Figure 1. Illustration of response fields and cue (A) and of arm movement and its effect by the example of a “yes” response in the yes-is-near condition with regular action-effect relation (B) and with inverted action-effect relation (C).

Because the screen was placed above the buttons, the moving hand was covered and, thus, participants received no on-line visual feedback of their movement, but only perceived its effect on the screen. The experiment was controlled by an IBM-compatible computer running Presentation software (Neurobehavioral Systems, Albany, USA), and the response buttons were connected to it via the parallel port.

Procedure and design

The experiment was run in a dimly illuminated and sound-attenuated room. Each trial was initiated by pressing the middle button with the right hand, and participants were told not to release this button until they were able to make their response. Five-hundred milliseconds after the button press, the blue and the yellow response fields appeared on the screen at the near and far location and 1000 ms after their appearance, the auditory presentation of a sentence started. Participants were instructed to decide if the presented sentence was sensible or not. As a go/no-go task was used, participants were asked to respond only when the sentence was sensible (yes response), and to refrain from responding to a nonsense sentence. The yes response was randomly assigned to either the near response field (yes-is-near condition) or to the far response field (yes-is-far condition). When the sentence presentation started, the response cue (a cross) appeared in the center of the screen matching the color of one of the response fields. The color of the cue indicated whether the near or the far response field should be activated if the sentence was sensible. Activating the response fields required moving one’s arm from the middle button to the near or far button, that is, toward the body or away from the body. Participants were asked to give the yes response as soon as the sensibility of the sentence could be decided, thereby responding as quickly and accurately as possible. In case a response occurred, a star flashed and the accompanying sound was presented as soon as one of the response buttons was pressed. The star replaced the response field on the screen. The cue remained visible until the response was made or, in the case of a sentence being judged as nonsensical and no response being given, until the trial timed out 5 s after sentence onset. The sequence of trial events is illustrated in Figure 2.

FIGURE 2

Figure 2. Sequence of events in an experimental trial of Experiment 1. This trial gives an example of a sensible away sentence presented in the yes-is-far condition.

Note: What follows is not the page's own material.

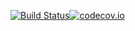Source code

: [![Build Status](https://travis-ci.org/nilobject/conveyor.svg)](https://travis-ci.org/nilobject/conveyor)[![codecov.io](https://codecov.io/github/nilobject/conveyor/coverage.svg?branch=master)](https://codecov.io/github/nilobject/conveyor?branch=master)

There were two different mappings of action effects to buttons (see Figure 1 for an illustration): in the condition with the regular action-effect relation, actions and action effects were completely correlated, which means that the location of the to-be-produced action effect on the screen corresponded with the location of the button press (i.e., both were near the body or both were far from the body). In contrast, the action and its effect were opposed in the condition with the inverted action-effect relation: an action effect at a certain location on the screen resulted from moving one’s arm in the opposite direction (i.e., the star appeared at the near location on the screen when pressing the far button and vice versa).

At the beginning of the experiment, participants received two blocks of practice trials. The first block consisted of 32 trials in which participants were familiarized with the response assignment. They were only presented with the German words “Ja” [yes] and “Nein” [no]. In the yes trials they were asked to activate the response field that was indicated by the visual response cue, in the no trials they were asked to refrain from responding. Feedback about the correctness of the response was provided by displaying the German word “Richtig” [right], colored green, or “Falsch” [wrong], colored red, on the screen. In the second practice block, participants received 20 trials with practice sentences. The two response assignments were each presented in one half of the trials. The whole experiment lasted approximately 30 min.

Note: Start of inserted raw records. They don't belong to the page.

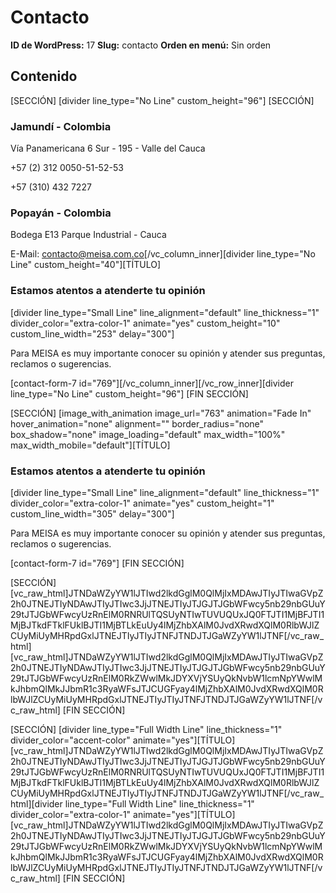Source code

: # Contacto

**ID de WordPress:** 17
**Slug:** contacto
**Orden en menú:** Sin orden

## Contenido

[SECCIÓN]
[divider line_type="No Line" custom_height="96"]
[SECCIÓN]

### Jamundí - Colombia

Vía Panamericana 6 Sur - 195 - Valle del Cauca

+57 (2) 312 0050-51-52-53

+57 (310) 432 7227

### Popayán - Colombia

Bodega E13 Parque Industrial - Cauca

E-Mail: contacto@meisa.com.co[/vc_column_inner][divider line_type="No Line" custom_height="40"][TÍTULO] 

### Estamos atentos a atenderte tu opinión

[divider line_type="Small Line" line_alignment="default" line_thickness="1" divider_color="extra-color-1" animate="yes" custom_height="10" custom_line_width="253" delay="300"]

Para MEISA es muy importante conocer su opinión y atender sus preguntas, reclamos o sugerencias.

[contact-form-7 id="769"][/vc_column_inner][/vc_row_inner][divider line_type="No Line" custom_height="96"]
[FIN SECCIÓN]

[SECCIÓN]
[image_with_animation image_url="763" animation="Fade In" hover_animation="none" alignment="" border_radius="none" box_shadow="none" image_loading="default" max_width="100%" max_width_mobile="default"][TÍTULO] 

### Estamos atentos a atenderte tu opinión

[divider line_type="Small Line" line_alignment="default" line_thickness="1" divider_color="extra-color-1" animate="yes" custom_height="1" custom_line_width="305" delay="300"]

Para MEISA es muy importante conocer su opinión y atender sus preguntas, reclamos o sugerencias.

[contact-form-7 id="769"]
[FIN SECCIÓN]

[SECCIÓN]
[vc_raw_html]JTNDaWZyYW1lJTIwd2lkdGglM0QlMjIxMDAwJTIyJTIwaGVpZ2h0JTNEJTIyNDAwJTIyJTIwc3JjJTNEJTIyJTJGJTJGbWFwcy5nb29nbGUuY29tJTJGbWFwcyUzRnElM0RNRUlTQSUyNTIwTUVUQUxJQ0FTJTI1MjBFJTI1MjBJTkdFTklFUklBJTI1MjBTLkEuUy4lMjZhbXAlM0JvdXRwdXQlM0RlbWJlZCUyMiUyMHRpdGxlJTNEJTIyJTIyJTNFJTNDJTJGaWZyYW1lJTNF[/vc_raw_html][vc_raw_html]JTNDaWZyYW1lJTIwd2lkdGglM0QlMjIxMDAwJTIyJTIwaGVpZ2h0JTNEJTIyNDAwJTIyJTIwc3JjJTNEJTIyJTJGJTJGbWFwcy5nb29nbGUuY29tJTJGbWFwcyUzRnElM0RkZWwlMkJDYXVjYSUyQkNvbW1lcmNpYWwlMkJhbmQlMkJJbmR1c3RyaWFsJTJCUGFyay4lMjZhbXAlM0JvdXRwdXQlM0RlbWJlZCUyMiUyMHRpdGxlJTNEJTIyJTIyJTNFJTNDJTJGaWZyYW1lJTNF[/vc_raw_html]
[FIN SECCIÓN]

[SECCIÓN]
[divider line_type="Full Width Line" line_thickness="1" divider_color="accent-color" animate="yes"][TÍTULO] [vc_raw_html]JTNDaWZyYW1lJTIwd2lkdGglM0QlMjIxMDAwJTIyJTIwaGVpZ2h0JTNEJTIyNDAwJTIyJTIwc3JjJTNEJTIyJTJGJTJGbWFwcy5nb29nbGUuY29tJTJGbWFwcyUzRnElM0RNRUlTQSUyNTIwTUVUQUxJQ0FTJTI1MjBFJTI1MjBJTkdFTklFUklBJTI1MjBTLkEuUy4lMjZhbXAlM0JvdXRwdXQlM0RlbWJlZCUyMiUyMHRpdGxlJTNEJTIyJTIyJTNFJTNDJTJGaWZyYW1lJTNF[/vc_raw_html][divider line_type="Full Width Line" line_thickness="1" divider_color="extra-color-1" animate="yes"][TÍTULO] [vc_raw_html]JTNDaWZyYW1lJTIwd2lkdGglM0QlMjIxMDAwJTIyJTIwaGVpZ2h0JTNEJTIyNDAwJTIyJTIwc3JjJTNEJTIyJTJGJTJGbWFwcy5nb29nbGUuY29tJTJGbWFwcyUzRnElM0RkZWwlMkJDYXVjYSUyQkNvbW1lcmNpYWwlMkJhbmQlMkJJbmR1c3RyaWFsJTJCUGFyay4lMjZhbXAlM0JvdXRwdXQlM0RlbWJlZCUyMiUyMHRpdGxlJTNEJTIyJTIyJTNFJTNDJTJGaWZyYW1lJTNF[/vc_raw_html]
[FIN SECCIÓN]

Apart from action-effect relation (regular, inverted), which was manipulated between participants, all of the independent variables were manipulated within participants. Sentence direction (toward, away, and neutral), sentence type (concrete and abstract), sensibility (sensible and nonsensical), and effect direction (yes-is-near, yes-is-far) varied from trial to trial.

To ensure that all sentences appeared equally often in every condition, the 240 stimulus sentences were divided into two material blocks which were assigned to one of the effect directions each. In each trial, a sentence was selected randomly from one of the two material blocks. The assignment of material blocks to conditions of effect direction and action-effect relation was counterbalanced across participants. Sentences were randomized in such a way that each material block was divided into five subblocks (24 sentences each) that contained an equal number of sentences of each category (sensibility, sentence type, sentence direction), but never included sentences that belonged to the same triad. For each participant, the order of sentences in each subblock, as well as the order of the subblocks themselves, was randomized.

Data analysis

In both Experiments 1 and 2, participants were removed from the analysis and replaced by a new participant (a) when their error rates exceeded 15% or (b) when participants had their hand resting on the middle button and only pressed the response buttons with fingers splayed out in more than 15% of the trials, despite being instructed to move the whole hand from the middle button to the response button. These cases were identified through earlier registration of response button presses than the release of the middle button.

Dependent variables were total response time (TRT)¹ and percentages of errors. TRT was measured from the onset of sentence presentation to the pressing of the near or far response button. Incorrect trials were excluded from the analysis. To reduce the effect of outliers, first, 0.5% of the longest and shortest responses over participants were eliminated, and second, for each participant in each condition, responses that deviated more than 2.5 SD from the condition mean were discarded. This procedure was based on the trimming procedure used by Glenberg et al. (2008b).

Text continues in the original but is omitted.